» **TASK DIRECTIONS**
What is wanted is an exact copy of the lines from the top of the listing through the line containing "of the Shack-Hartmann".

» **RECORDS TO PROCESS**
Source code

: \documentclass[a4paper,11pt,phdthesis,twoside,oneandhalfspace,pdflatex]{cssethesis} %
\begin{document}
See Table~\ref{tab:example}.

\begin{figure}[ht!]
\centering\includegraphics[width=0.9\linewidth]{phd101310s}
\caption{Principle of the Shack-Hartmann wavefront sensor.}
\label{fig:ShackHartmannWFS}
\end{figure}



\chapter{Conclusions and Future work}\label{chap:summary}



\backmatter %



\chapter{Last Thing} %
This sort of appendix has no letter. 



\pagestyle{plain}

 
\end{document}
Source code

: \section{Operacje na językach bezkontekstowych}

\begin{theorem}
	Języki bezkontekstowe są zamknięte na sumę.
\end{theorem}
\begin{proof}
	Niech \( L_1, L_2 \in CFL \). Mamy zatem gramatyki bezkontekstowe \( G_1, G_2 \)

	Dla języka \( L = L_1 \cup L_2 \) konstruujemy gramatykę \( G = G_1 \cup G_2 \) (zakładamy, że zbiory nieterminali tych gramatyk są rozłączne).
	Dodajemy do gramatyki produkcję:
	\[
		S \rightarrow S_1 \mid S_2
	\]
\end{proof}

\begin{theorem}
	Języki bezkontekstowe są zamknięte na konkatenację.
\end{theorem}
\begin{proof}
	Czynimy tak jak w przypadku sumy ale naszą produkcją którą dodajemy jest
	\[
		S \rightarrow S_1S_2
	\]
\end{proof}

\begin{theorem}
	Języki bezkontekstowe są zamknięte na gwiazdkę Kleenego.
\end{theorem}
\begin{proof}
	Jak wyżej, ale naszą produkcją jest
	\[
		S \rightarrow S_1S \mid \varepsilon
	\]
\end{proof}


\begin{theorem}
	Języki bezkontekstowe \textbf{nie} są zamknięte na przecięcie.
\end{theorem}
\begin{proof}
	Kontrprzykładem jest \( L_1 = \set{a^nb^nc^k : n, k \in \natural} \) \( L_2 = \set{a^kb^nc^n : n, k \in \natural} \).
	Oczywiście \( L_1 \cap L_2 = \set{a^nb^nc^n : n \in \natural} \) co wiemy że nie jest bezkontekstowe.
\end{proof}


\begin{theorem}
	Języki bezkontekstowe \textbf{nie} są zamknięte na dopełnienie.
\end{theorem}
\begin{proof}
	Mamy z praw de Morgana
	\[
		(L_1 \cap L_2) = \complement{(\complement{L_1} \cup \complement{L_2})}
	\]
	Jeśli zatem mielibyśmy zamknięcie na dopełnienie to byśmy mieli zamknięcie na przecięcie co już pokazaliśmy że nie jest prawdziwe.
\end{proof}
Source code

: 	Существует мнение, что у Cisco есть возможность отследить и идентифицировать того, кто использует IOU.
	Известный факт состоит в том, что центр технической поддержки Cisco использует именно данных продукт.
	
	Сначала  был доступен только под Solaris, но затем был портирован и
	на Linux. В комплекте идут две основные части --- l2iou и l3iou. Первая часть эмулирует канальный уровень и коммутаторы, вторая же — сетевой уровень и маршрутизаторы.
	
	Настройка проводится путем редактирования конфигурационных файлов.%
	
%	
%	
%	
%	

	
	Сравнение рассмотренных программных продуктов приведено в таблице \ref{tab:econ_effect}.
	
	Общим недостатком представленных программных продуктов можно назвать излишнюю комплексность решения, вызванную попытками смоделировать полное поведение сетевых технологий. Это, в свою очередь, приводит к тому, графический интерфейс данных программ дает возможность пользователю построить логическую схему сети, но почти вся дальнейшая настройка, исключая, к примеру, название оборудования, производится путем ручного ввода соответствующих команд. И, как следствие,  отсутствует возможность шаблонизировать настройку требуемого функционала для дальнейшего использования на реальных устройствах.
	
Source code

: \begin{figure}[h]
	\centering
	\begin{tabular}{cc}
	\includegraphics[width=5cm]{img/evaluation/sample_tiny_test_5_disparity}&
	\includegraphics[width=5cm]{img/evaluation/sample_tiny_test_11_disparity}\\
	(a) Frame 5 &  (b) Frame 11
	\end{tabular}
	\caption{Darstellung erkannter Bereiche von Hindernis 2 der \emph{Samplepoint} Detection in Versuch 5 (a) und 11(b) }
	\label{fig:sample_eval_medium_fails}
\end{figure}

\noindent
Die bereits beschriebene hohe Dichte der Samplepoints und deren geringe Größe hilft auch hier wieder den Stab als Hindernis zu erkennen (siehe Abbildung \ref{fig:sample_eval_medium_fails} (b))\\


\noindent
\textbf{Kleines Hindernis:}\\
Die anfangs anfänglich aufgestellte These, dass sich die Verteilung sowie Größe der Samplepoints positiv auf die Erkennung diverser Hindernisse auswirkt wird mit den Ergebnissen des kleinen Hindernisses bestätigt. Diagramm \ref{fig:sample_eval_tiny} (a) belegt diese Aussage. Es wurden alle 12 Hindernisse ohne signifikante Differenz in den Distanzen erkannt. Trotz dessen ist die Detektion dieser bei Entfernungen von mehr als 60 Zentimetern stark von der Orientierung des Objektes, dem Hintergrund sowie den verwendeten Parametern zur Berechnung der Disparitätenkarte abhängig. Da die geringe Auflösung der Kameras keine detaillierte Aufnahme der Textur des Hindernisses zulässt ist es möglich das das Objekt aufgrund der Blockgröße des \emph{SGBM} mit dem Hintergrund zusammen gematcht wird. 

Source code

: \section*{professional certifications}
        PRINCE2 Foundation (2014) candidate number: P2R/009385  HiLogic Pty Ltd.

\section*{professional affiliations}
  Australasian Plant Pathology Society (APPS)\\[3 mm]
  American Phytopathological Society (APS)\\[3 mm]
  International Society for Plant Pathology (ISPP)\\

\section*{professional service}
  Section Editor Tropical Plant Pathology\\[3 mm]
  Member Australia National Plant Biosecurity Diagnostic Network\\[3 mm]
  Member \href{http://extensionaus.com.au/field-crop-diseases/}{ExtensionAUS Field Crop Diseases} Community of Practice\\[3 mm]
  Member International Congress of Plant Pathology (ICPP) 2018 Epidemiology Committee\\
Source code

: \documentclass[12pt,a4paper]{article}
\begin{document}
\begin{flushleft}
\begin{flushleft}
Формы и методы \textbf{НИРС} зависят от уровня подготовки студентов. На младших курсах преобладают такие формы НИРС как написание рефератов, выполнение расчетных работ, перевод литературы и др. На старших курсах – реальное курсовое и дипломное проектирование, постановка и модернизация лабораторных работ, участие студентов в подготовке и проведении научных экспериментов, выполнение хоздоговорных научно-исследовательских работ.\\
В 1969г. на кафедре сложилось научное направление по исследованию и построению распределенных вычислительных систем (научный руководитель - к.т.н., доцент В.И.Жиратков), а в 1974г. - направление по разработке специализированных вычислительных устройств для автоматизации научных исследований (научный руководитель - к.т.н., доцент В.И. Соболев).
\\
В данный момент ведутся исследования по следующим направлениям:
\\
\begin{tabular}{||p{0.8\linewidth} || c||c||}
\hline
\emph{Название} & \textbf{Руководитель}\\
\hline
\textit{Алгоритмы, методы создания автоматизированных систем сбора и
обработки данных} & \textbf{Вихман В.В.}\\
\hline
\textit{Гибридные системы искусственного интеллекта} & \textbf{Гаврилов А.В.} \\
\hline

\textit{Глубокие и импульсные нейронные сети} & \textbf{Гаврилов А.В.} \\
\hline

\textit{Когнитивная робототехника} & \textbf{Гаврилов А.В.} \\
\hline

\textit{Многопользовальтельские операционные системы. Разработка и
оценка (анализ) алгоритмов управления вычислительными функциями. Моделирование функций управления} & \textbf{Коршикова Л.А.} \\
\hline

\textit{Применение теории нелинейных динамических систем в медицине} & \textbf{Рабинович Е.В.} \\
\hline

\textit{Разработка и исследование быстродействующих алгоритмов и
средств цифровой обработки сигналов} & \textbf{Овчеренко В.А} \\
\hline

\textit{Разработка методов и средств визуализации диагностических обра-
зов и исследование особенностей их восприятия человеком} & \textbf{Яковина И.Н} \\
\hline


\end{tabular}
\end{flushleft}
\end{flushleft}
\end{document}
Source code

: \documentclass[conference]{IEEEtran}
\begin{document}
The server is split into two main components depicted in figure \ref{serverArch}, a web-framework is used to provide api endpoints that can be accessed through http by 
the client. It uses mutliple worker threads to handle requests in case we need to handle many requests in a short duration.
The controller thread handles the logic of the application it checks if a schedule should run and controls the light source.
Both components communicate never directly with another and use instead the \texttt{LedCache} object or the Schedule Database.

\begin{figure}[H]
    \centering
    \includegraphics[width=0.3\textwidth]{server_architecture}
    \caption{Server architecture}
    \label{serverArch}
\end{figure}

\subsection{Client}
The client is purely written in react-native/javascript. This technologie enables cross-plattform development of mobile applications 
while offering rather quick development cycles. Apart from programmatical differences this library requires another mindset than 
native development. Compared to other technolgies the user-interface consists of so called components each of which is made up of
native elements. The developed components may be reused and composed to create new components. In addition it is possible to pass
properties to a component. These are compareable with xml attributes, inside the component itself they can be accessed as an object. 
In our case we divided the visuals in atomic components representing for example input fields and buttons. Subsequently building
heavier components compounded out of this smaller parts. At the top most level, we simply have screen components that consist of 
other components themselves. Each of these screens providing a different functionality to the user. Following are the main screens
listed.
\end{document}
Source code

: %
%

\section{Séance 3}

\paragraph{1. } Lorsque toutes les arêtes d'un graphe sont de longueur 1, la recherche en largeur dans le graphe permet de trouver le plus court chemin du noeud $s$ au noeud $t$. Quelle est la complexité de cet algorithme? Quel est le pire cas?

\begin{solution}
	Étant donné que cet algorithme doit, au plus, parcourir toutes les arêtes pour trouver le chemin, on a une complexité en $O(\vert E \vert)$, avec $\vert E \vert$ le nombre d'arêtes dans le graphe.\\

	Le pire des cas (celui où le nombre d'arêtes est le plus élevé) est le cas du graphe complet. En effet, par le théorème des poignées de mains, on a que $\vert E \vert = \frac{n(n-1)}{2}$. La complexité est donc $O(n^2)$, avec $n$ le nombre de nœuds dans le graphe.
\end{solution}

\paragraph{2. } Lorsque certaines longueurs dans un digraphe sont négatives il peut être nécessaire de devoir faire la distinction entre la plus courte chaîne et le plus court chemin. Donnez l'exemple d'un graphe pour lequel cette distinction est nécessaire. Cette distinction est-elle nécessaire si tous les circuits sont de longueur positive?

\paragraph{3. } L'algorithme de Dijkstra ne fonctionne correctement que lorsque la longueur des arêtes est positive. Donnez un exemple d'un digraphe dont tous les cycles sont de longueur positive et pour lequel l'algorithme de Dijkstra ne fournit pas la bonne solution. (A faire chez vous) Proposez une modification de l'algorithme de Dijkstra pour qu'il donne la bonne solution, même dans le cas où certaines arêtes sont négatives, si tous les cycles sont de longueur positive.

» **SOLVED PROBLEM**
Source code

: \documentclass[a4paper,11pt,phdthesis,twoside,oneandhalfspace,pdflatex]{cssethesis} %
\begin{document}
See Table~\ref{tab:example}.

\begin{figure}[ht!]
\centering\includegraphics[width=0.9\linewidth]{phd101310s}
\caption{Principle of the Shack-Hartmann wavefront sensor.}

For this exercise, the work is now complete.